→ **WHAT IS NEEDED**
Copy nothing but the lines below running from the line containing "(one could say" through the line containing "yoshimi P1, Sub>", both end lines included.

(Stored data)
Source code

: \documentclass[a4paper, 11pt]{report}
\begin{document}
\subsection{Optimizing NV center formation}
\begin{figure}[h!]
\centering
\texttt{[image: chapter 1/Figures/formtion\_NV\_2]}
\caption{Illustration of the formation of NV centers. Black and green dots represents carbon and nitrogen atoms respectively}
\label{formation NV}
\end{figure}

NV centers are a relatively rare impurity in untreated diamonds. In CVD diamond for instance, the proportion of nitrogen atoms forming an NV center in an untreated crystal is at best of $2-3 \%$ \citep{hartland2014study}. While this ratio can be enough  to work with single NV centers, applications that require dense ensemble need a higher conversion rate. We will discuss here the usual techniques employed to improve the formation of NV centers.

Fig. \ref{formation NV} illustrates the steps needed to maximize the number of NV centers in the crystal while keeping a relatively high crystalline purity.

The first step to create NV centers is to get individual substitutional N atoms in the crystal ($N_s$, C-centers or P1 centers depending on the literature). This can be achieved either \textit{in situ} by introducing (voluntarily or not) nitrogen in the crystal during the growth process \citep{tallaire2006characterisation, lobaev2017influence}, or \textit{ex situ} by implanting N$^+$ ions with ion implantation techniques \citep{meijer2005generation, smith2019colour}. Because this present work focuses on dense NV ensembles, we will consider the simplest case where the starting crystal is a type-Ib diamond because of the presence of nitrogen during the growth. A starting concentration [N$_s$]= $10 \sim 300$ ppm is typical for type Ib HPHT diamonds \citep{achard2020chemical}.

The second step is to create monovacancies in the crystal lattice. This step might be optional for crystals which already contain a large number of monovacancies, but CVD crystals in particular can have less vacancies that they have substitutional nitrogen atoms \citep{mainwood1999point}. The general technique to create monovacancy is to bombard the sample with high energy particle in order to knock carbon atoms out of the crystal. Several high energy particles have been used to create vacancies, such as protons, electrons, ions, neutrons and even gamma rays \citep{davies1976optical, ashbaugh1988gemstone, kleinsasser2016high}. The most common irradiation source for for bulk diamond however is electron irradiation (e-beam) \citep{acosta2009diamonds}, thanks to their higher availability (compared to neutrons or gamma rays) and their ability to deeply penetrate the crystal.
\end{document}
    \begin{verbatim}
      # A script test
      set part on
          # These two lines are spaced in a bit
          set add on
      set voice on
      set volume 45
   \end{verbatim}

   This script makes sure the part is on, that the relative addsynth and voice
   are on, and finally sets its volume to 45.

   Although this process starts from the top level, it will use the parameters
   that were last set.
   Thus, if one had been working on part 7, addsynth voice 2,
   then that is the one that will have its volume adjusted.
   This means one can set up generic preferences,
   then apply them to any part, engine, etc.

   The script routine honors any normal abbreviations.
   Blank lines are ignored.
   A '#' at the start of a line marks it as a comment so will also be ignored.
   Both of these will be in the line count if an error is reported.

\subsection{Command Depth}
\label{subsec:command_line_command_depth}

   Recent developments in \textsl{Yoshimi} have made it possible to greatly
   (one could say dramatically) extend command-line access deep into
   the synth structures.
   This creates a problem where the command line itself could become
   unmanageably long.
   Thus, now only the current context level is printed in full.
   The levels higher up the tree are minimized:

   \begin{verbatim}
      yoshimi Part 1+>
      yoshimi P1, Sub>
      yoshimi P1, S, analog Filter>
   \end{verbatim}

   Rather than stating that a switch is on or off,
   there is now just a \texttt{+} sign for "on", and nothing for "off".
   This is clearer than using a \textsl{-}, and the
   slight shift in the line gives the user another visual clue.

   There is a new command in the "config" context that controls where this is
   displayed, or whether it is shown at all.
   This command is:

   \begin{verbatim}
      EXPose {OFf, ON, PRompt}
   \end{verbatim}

→ **YOUR RESPONSE**
   (one could say dramatically) extend command-line access deep into
   the synth structures.
   This creates a problem where the command line itself could become
   unmanageably long.
   Thus, now only the current context level is printed in full.
   The levels higher up the tree are minimized:

   \begin{verbatim}
      yoshimi Part 1+>
      yoshimi P1, Sub>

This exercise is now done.